• [EXERCISE DETAILS]:
Your answer should be an exact copy of the lines from the start of the entries to the line containing "b站视频：[Warm-Flo", both included.

───── ENTRIES SHOWN

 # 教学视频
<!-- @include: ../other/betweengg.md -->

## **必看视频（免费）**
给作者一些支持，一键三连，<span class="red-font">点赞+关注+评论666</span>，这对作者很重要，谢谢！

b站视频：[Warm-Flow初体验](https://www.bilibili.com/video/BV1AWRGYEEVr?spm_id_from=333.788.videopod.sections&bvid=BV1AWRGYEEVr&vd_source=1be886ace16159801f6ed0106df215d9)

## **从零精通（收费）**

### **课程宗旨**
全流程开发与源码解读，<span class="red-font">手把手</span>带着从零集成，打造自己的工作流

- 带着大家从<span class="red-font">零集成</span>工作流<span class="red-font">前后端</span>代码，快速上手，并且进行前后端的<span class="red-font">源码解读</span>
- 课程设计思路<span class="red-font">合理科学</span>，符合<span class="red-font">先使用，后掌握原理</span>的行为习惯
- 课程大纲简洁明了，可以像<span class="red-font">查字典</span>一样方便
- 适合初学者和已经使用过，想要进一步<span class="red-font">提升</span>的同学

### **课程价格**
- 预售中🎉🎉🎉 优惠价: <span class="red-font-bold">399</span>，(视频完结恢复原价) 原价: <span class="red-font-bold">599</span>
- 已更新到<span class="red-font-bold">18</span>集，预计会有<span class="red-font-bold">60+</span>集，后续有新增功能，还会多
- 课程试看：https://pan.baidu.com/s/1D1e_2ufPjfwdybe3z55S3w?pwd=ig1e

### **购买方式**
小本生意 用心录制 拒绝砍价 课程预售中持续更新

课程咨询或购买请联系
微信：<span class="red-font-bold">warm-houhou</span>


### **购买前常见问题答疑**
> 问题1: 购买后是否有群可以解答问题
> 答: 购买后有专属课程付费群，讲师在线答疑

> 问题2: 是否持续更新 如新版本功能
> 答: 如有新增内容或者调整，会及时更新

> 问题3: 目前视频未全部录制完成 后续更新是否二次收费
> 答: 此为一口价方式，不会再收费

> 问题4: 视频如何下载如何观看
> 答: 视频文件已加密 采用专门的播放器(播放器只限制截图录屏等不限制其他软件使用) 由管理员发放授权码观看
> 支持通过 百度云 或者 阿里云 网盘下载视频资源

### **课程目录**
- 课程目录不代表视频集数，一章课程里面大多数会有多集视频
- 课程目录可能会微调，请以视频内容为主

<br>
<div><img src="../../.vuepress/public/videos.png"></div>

──────────

• [RESPONSE TO THE EXERCISE]:
 # 教学视频
<!-- @include: ../other/betweengg.md -->

## **必看视频（免费）**
给作者一些支持，一键三连，<span class="red-font">点赞+关注+评论666</span>，这对作者很重要，谢谢！

b站视频：[Warm-Flow初体验](https://www.bilibili.com/video/BV1AWRGYEEVr?spm_id_from=333.788.videopod.sections&bvid=BV1AWRGYEEVr&vd_source=1be886ace16159801f6ed0106df215d9)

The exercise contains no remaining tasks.